▸ **INSTRUCTIONS TO FOLLOW**
Which lines hold the string "that"? Copy each of them from the material below.
::::::::::
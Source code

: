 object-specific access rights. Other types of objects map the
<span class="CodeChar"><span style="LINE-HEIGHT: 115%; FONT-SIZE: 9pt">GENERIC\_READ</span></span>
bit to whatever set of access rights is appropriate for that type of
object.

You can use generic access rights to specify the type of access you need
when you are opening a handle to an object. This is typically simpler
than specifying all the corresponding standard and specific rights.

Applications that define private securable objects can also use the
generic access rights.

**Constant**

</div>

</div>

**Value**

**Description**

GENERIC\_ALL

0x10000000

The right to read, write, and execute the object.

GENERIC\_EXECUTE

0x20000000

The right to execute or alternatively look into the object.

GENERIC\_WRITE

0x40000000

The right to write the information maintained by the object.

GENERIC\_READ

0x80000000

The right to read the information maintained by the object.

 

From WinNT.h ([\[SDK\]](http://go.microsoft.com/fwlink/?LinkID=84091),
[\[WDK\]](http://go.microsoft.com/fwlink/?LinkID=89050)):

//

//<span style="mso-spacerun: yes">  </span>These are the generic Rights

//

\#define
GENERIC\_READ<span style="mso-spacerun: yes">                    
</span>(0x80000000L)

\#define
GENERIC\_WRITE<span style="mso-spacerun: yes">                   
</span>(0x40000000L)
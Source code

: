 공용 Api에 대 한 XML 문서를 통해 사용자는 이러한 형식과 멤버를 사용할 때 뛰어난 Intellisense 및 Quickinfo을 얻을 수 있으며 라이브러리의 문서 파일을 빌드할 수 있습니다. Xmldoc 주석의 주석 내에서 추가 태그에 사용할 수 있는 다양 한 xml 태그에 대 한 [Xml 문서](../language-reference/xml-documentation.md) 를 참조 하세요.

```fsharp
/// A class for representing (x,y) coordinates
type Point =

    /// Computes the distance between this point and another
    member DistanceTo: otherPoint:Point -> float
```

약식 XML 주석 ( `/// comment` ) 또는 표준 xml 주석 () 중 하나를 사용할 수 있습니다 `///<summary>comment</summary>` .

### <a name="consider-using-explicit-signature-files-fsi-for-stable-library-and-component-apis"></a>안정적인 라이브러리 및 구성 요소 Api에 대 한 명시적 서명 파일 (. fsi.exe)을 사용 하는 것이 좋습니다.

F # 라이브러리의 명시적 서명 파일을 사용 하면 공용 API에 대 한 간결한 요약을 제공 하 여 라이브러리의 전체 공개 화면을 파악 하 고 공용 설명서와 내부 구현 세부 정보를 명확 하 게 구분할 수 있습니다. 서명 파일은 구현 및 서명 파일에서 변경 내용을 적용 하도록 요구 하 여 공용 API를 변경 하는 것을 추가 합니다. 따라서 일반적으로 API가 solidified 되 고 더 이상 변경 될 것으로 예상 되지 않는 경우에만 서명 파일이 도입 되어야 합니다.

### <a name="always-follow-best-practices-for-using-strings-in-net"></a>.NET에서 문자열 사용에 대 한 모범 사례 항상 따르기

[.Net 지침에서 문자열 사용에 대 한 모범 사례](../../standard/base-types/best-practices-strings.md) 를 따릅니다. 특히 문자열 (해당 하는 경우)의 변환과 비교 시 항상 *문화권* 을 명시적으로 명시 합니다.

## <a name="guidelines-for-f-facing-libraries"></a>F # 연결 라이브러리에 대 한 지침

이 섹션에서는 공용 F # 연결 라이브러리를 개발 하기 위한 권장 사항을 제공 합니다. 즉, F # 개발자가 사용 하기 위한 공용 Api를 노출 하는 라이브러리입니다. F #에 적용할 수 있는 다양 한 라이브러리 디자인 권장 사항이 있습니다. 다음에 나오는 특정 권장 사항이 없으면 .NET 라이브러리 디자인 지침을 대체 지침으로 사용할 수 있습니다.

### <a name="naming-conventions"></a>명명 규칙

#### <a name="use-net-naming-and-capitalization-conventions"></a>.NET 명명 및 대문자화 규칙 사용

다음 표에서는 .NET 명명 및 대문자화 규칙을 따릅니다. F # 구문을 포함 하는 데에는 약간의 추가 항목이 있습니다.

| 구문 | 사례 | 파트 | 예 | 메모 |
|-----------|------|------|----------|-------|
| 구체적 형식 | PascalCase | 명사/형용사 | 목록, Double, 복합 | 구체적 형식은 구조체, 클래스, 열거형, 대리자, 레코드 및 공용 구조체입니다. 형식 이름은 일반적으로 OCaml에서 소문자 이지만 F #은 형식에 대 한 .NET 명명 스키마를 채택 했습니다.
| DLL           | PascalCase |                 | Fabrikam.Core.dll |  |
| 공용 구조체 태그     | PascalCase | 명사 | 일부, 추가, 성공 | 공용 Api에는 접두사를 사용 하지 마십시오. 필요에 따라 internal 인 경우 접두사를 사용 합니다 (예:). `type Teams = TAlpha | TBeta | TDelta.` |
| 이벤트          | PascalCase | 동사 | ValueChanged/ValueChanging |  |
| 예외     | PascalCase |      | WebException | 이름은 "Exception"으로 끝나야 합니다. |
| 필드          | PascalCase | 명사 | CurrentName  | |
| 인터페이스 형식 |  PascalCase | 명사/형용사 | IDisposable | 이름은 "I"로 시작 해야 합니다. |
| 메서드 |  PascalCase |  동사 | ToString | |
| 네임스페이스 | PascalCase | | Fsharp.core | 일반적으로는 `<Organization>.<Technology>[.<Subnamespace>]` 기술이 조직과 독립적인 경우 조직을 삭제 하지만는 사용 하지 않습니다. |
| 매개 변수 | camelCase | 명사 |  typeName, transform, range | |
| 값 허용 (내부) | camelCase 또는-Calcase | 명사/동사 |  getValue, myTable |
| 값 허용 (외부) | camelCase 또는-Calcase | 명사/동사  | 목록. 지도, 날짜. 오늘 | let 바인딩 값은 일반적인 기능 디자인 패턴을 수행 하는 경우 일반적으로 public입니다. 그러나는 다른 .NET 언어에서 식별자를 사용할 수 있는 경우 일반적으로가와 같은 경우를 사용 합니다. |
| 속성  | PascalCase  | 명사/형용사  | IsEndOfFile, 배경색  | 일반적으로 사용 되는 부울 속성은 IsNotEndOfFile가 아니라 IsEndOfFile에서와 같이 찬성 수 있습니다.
::::::::::
▸ **RESPONSE FOR THIS EXERCISE**
bit to whatever set of access rights is appropriate for that type of
Applications that define private securable objects can also use the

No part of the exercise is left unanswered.